The setting of targets at the international level is, of course, only the first part of the action required. For these targets to be realised requires action at all levels from the international to the national down to the local and eventually at the level of the individual. Five essential ingredients are required. The first is an aggressive emphasis on energy saving and conservation. Much here can be achieved at zero net cost or even at a cost saving. Though much energy conservation can be shown to be economically advantageous, it is unlikely to be undertaken without significant incentives. However, it is clearly good in its own right, it can be started in earnest now and it can make a large contribution to the reduction of emissions and the slowing of global warming. The second ingredient is priority on the development of appropriate non-fossil fuel energy sources (e.g. carbon capture and storage applied to coal-fired power stations and renewable energy sources) together with very rapid growth in their implementation. The third ingredient is moving rapidly to a halting of tropical deforestation. The fourth is the transfer of technologies to developing countries that will enable them to apply the most appropriate and the most efficient technologies to their industrial development, especially in the energy sector. The fifth ingredient is to act in all these ways with the utmost urgency. Figures 10.2 and 10.3 and Table 10.3 demonstrate that to achieve the 2 °C target emissions need to peak by about 2015 and then rapidly reduce (see Figure 11.27). The required concentration of national and international effort is unprecedented.

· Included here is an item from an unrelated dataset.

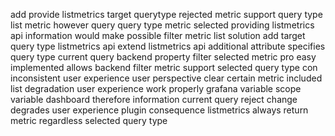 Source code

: add provide listmetrics target querytype rejected metric support query type list metric however query query type metric selected providing listmetrics api information would make possible filter metric list solution add target query type listmetrics api extend listmetrics api additional attribute specifies query type current query backend property filter selected metric pro easy implemented allows backend filter metric support selected query type con inconsistent user experience user perspective clear certain metric included list degradation user experience work properly grafana variable scope variable dashboard therefore information current query reject change degrades user experience plugin consequence listmetrics always return metric regardless selected query type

Earlier in the chapter we noted that the Kyoto Protocol introduced various measures aimed at the stimulation of emissions reductions in efficient and cost-effective ways. Measures that include incentives, regulation, taxation and emissions trading will be part of follow-on international agreements and national policies. The challenge is to make sure not only that they achieve the necessary reductions but that they also prove beneficial in terms of their social and political implications. The next chapter will present some of these challenges as they concern the energy sector.

SUMMARY

This chapter has outlined international action to combat climate change beginning with the Framework Convention on Climate Change (FCCC) agreed by all nations in 1992. The FCCC's Objective is to achieve stabilisation of greenhouse gases and hence of climate at a level that ensures that dangerous interference with the climate system is avoided, that ecosystems can adapt naturally, that food production is not threatened and that economic development can proceed in a sustainable manner.

In 2005, the Kyoto Protocol came into force under which developed countries, except USA and Australia, agreed, by 2012 to make reductions in carbon dioxide emissions averaging about 5% below 1990 levels.

A post-Kyoto agreement is now under negotiation. Key to that agreement will be a global target limiting future climate change as required by the FCCC together with proposals for international action to achieve it. At the end of 2007, at the Bali Conference, all nations set out a timetable for an agreement by the end of 2009. The biggest challenges are to ensure fairness between developed and developing countries and to prepare financial and other measures that will ensure targets will be achieved.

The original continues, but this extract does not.